È certamente vero che, le norme non creano il lavoro, ma è altrettanto vero che l’utilizzo delle norme è lavoro. È certamente vero che, le norme non creano il lavoro, ma è altrettanto vero che le norme chiare danno certezza ed attenuano i rischi negli investimenti.
È certamente vero che, le norme non creano il lavoro, ma è altrettanto vero che le norme pensate per lavoratore ed azienda creano possibilità ed agevolano la crescita.

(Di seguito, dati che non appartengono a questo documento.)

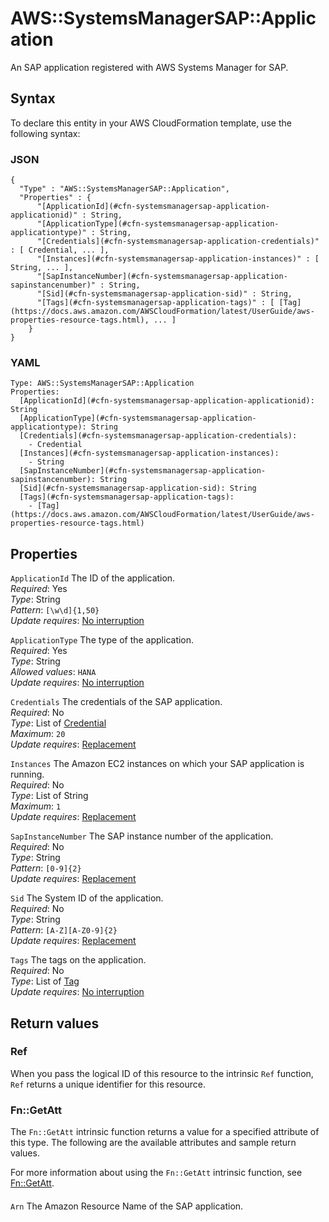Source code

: # AWS::SystemsManagerSAP::Application<a name="aws-resource-systemsmanagersap-application"></a>

An SAP application registered with AWS Systems Manager for SAP\.

## Syntax<a name="aws-resource-systemsmanagersap-application-syntax"></a>

To declare this entity in your AWS CloudFormation template, use the following syntax:

### JSON<a name="aws-resource-systemsmanagersap-application-syntax.json"></a>

```
{
  "Type" : "AWS::SystemsManagerSAP::Application",
  "Properties" : {
      "[ApplicationId](#cfn-systemsmanagersap-application-applicationid)" : String,
      "[ApplicationType](#cfn-systemsmanagersap-application-applicationtype)" : String,
      "[Credentials](#cfn-systemsmanagersap-application-credentials)" : [ Credential, ... ],
      "[Instances](#cfn-systemsmanagersap-application-instances)" : [ String, ... ],
      "[SapInstanceNumber](#cfn-systemsmanagersap-application-sapinstancenumber)" : String,
      "[Sid](#cfn-systemsmanagersap-application-sid)" : String,
      "[Tags](#cfn-systemsmanagersap-application-tags)" : [ [Tag](https://docs.aws.amazon.com/AWSCloudFormation/latest/UserGuide/aws-properties-resource-tags.html), ... ]
    }
}
```

### YAML<a name="aws-resource-systemsmanagersap-application-syntax.yaml"></a>

```
Type: AWS::SystemsManagerSAP::Application
Properties:
  [ApplicationId](#cfn-systemsmanagersap-application-applicationid): String
  [ApplicationType](#cfn-systemsmanagersap-application-applicationtype): String
  [Credentials](#cfn-systemsmanagersap-application-credentials):
    - Credential
  [Instances](#cfn-systemsmanagersap-application-instances):
    - String
  [SapInstanceNumber](#cfn-systemsmanagersap-application-sapinstancenumber): String
  [Sid](#cfn-systemsmanagersap-application-sid): String
  [Tags](#cfn-systemsmanagersap-application-tags):
    - [Tag](https://docs.aws.amazon.com/AWSCloudFormation/latest/UserGuide/aws-properties-resource-tags.html)
```

## Properties<a name="aws-resource-systemsmanagersap-application-properties"></a>

`ApplicationId` <a name="cfn-systemsmanagersap-application-applicationid"></a>
The ID of the application\.  
_Required_: Yes  
_Type_: String  
_Pattern_: `[\w\d]{1,50}`  
_Update requires_: [No interruption](https://docs.aws.amazon.com/AWSCloudFormation/latest/UserGuide/using-cfn-updating-stacks-update-behaviors.html#update-no-interrupt)

`ApplicationType` <a name="cfn-systemsmanagersap-application-applicationtype"></a>
The type of the application\.  
_Required_: Yes  
_Type_: String  
_Allowed values_: `HANA`  
_Update requires_: [No interruption](https://docs.aws.amazon.com/AWSCloudFormation/latest/UserGuide/using-cfn-updating-stacks-update-behaviors.html#update-no-interrupt)

`Credentials` <a name="cfn-systemsmanagersap-application-credentials"></a>
The credentials of the SAP application\.  
_Required_: No  
_Type_: List of [Credential](aws-properties-systemsmanagersap-application-credential.md)  
_Maximum_: `20`  
_Update requires_: [Replacement](https://docs.aws.amazon.com/AWSCloudFormation/latest/UserGuide/using-cfn-updating-stacks-update-behaviors.html#update-replacement)

`Instances` <a name="cfn-systemsmanagersap-application-instances"></a>
The Amazon EC2 instances on which your SAP application is running\.  
_Required_: No  
_Type_: List of String  
_Maximum_: `1`  
_Update requires_: [Replacement](https://docs.aws.amazon.com/AWSCloudFormation/latest/UserGuide/using-cfn-updating-stacks-update-behaviors.html#update-replacement)

`SapInstanceNumber` <a name="cfn-systemsmanagersap-application-sapinstancenumber"></a>
The SAP instance number of the application\.  
_Required_: No  
_Type_: String  
_Pattern_: `[0-9]{2}`  
_Update requires_: [Replacement](https://docs.aws.amazon.com/AWSCloudFormation/latest/UserGuide/using-cfn-updating-stacks-update-behaviors.html#update-replacement)

`Sid` <a name="cfn-systemsmanagersap-application-sid"></a>
The System ID of the application\.  
_Required_: No  
_Type_: String  
_Pattern_: `[A-Z][A-Z0-9]{2}`  
_Update requires_: [Replacement](https://docs.aws.amazon.com/AWSCloudFormation/latest/UserGuide/using-cfn-updating-stacks-update-behaviors.html#update-replacement)

`Tags` <a name="cfn-systemsmanagersap-application-tags"></a>
The tags on the application\.  
_Required_: No  
_Type_: List of [Tag](https://docs.aws.amazon.com/AWSCloudFormation/latest/UserGuide/aws-properties-resource-tags.html)  
_Update requires_: [No interruption](https://docs.aws.amazon.com/AWSCloudFormation/latest/UserGuide/using-cfn-updating-stacks-update-behaviors.html#update-no-interrupt)

## Return values<a name="aws-resource-systemsmanagersap-application-return-values"></a>

### Ref<a name="aws-resource-systemsmanagersap-application-return-values-ref"></a>

When you pass the logical ID of this resource to the intrinsic `Ref` function, `Ref` returns a unique identifier for this resource\.

### Fn::GetAtt<a name="aws-resource-systemsmanagersap-application-return-values-fn--getatt"></a>

The `Fn::GetAtt` intrinsic function returns a value for a specified attribute of this type\. The following are the available attributes and sample return values\.

For more information about using the `Fn::GetAtt` intrinsic function, see [Fn::GetAtt](https://docs.aws.amazon.com/AWSCloudFormation/latest/UserGuide/intrinsic-function-reference-getatt.html)\.

#### <a name="aws-resource-systemsmanagersap-application-return-values-fn--getatt-fn--getatt"></a>

`Arn` <a name="Arn-fn::getatt"></a>
The Amazon Resource Name of the SAP application\.
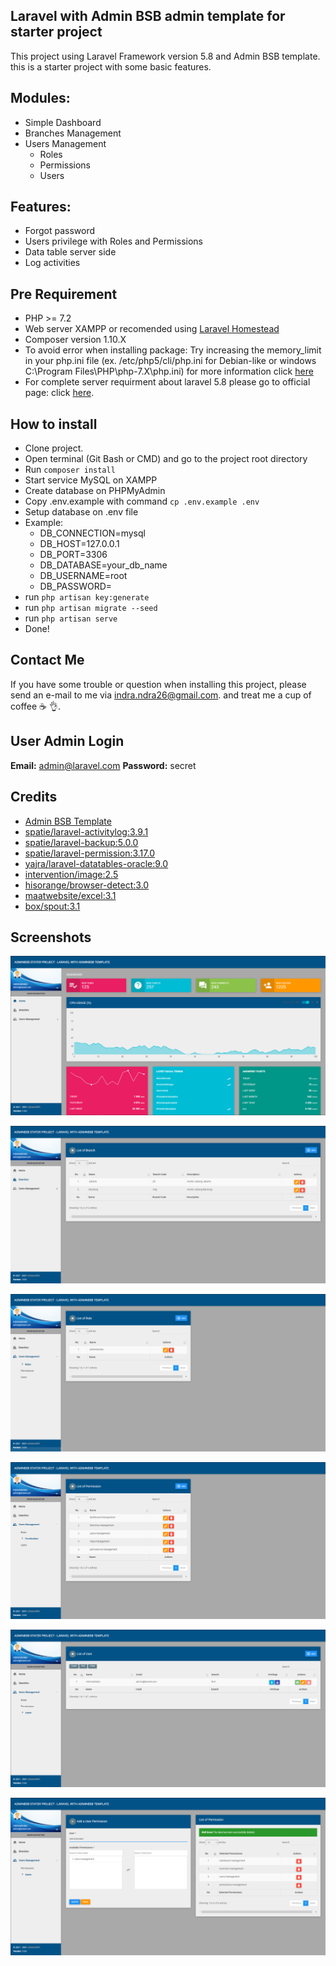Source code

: ## Laravel with Admin BSB admin template for starter project

This project using Laravel Framework version 5.8 and Admin BSB template. this is a starter project with some basic features.

## Modules:

- Simple Dashboard
- Branches Management
- Users Management
  - Roles
  - Permissions
  - Users

## Features:

- Forgot password
- Users privilege with Roles and Permissions
- Data table server side
- Log activities

## Pre Requirement

- PHP >= 7.2
- Web server XAMPP or recomended using [Laravel Homestead](https://laravel.com/docs/5.8/homestead)
- Composer version 1.10.X
- To avoid error when installing package: Try increasing the memory_limit in your php.ini file (ex. /etc/php5/cli/php.ini for Debian-like or windows C:\Program Files\PHP\php-7.X\php.ini) for more information click [here](https://getcomposer.org/doc/articles/troubleshooting.md#memory-limit-errors)
- For complete server requirment about laravel 5.8 please go to official page: click [here](https://laravel.com/docs/5.8#server-requirements).

## How to install

- Clone project.
- Open terminal (Git Bash or CMD) and go to the project root directory 
- Run ``` composer install ```
- Start service MySQL on XAMPP
- Create database on PHPMyAdmin
- Copy .env.example with command ``` cp .env.example .env ```
- Setup database on .env file
- Example:
    - DB_CONNECTION=mysql
    - DB_HOST=127.0.0.1
    - DB_PORT=3306
    - DB_DATABASE=your_db_name
    - DB_USERNAME=root
    - DB_PASSWORD=
- run ``` php artisan key:generate ``` 
- run ``` php artisan migrate --seed ```
- run ``` php artisan serve ``` 
- Done!

## Contact Me

If you have some trouble or question when installing this project, please send an e-mail to me via [indra.ndra26@gmail.com](mailto:indra.ndra26@gmail.com).
and treat me a cup of coffee :coffee: :ok_hand:.

## User Admin Login
**Email:**
admin@laravel.com
**Password:**
secret

## Credits

- [Admin BSB Template](https://github.com/gurayyarar/AdminBSBMaterialDesign)
- [spatie/laravel-activitylog:3.9.1](https://spatie.be/docs/laravel-activitylog/v3/introduction)
- [spatie/laravel-backup:5.0.0](https://spatie.be/docs/laravel-backup/v5/introduction)
- [spatie/laravel-permission:3.17.0](https://spatie.be/docs/laravel-permission/v3/introduction)
- [yajra/laravel-datatables-oracle:9.0](https://yajrabox.com/docs/laravel-datatables/master/installation)
- [intervention/image:2.5](http://image.intervention.io)
- [hisorange/browser-detect:3.0](https://github.com/hisorange/browser-detect)
- [maatwebsite/excel:3.1](https://docs.laravel-excel.com/3.1/getting-started/)
- [box/spout:3.1](https://opensource.box.com/spout/docs/)

## Screenshots
[![Screenshot](public/adminBSB-master/images/screenshot/ss-1.PNG)](#)

[![Screenshot](public/adminBSB-master/images/screenshot/ss-2.PNG)](#)

[![Screenshot](public/adminBSB-master/images/screenshot/ss-3.PNG)](#)

[![Screenshot](public/adminBSB-master/images/screenshot/ss-4.PNG)](#)

[![Screenshot](public/adminBSB-master/images/screenshot/ss-5.PNG)](#)

[![Screenshot](public/adminBSB-master/images/screenshot/ss-6.PNG)](#)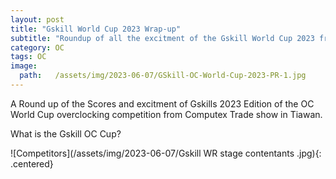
 ```yaml
---
layout: post
title: "Gskill World Cup 2023 Wrap-up"
subtitle: "Roundup of all the excitment of the Gskill World Cup 2023 from Computex in Tiwan"
category: OC
tags: OC
image:
  path:   /assets/img/2023-06-07/GSkill-OC-World-Cup-2023-PR-1.jpg
---
```


A Round up of the Scores and excitment of Gskills 2023 Edition of the OC World Cup overclocking competition from Computex Trade show in Tiawan.

What is the Gskill OC Cup?

![Competitors](/assets/img/2023-06-07/Gskill WR stage contentants .jpg){: .centered}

È certamente vero che, norme sul lavoro, complesse, incerte, poco chiare rendono difficile creare il lavoro e ne diminuiscono la quantità e la qualità.
Il cambiamento proposto dal progetto #semplificareillavoro è epocale.
Oggi una azienda oltre alla GU, alla GUCE, deve conoscere le BUR, la prassi Inps, Inail, del Ministero del lavoro (circolari, interpelli, note, lettere circolari…faq e vademecum) senza avere alcuna sicurezza e deve coprire la incertezza interpretativa con un fondo rischi.
Domani speriamo di avere il LAVORO semplice e certo.
Questa è l’intenzione che nel percorso della “proposta bipartisan per semplificare il quadro regolatorio del lavoro” mi ha più entusiasmato, e che corrisponde ad un desiderio che ho vissuto nei mille incontri avuti come Coordinatore del Centro Studi Nazionale dell’Associazione Italiana per la Direzione del Personale (AIDP) in ogni dove d’Italia: vedere UNA LEGGE per il lavoro.
Ho sognato, in questi mesi di confronto, di vedere le regole pensate per facilitare la vita di quel corpo che chiamiamo azienda e le cui cellule si chiamano lavoratori.
Il lavoro ovvero l’utilizzo di energia (in senso fisico il lavoro è proprio questo) per far crescere e nutrire il corpo sociale che chiamiamo azienda deve avere i suoi canoni senza essere autoreferenziale, deve essere pensato per garantire azienda e lavoratore, poiché non c’è lavoratore senza azienda ne azienda senza lavoratore, come non c’è corpo senza organi e non ci sono organi senza corpo.
Dobbiamo imparare a vivere su questo “algoritmo”, nel tentativo di creare soluzioni che considerino entrambi gli attori, affinché non accada più che il “lavoro” sia un’esperienza in cui tutti i giorni ci sia da chiedersi come faccio?
Il percorso proposto da Michele e Pietro presenta tutte queste sfaccettature e rappresenta il tentativo, con tutti i limiti e le criticabilità possibili, di far parlare e di mettere in comune le infinite ricchezze di mille “sentire”.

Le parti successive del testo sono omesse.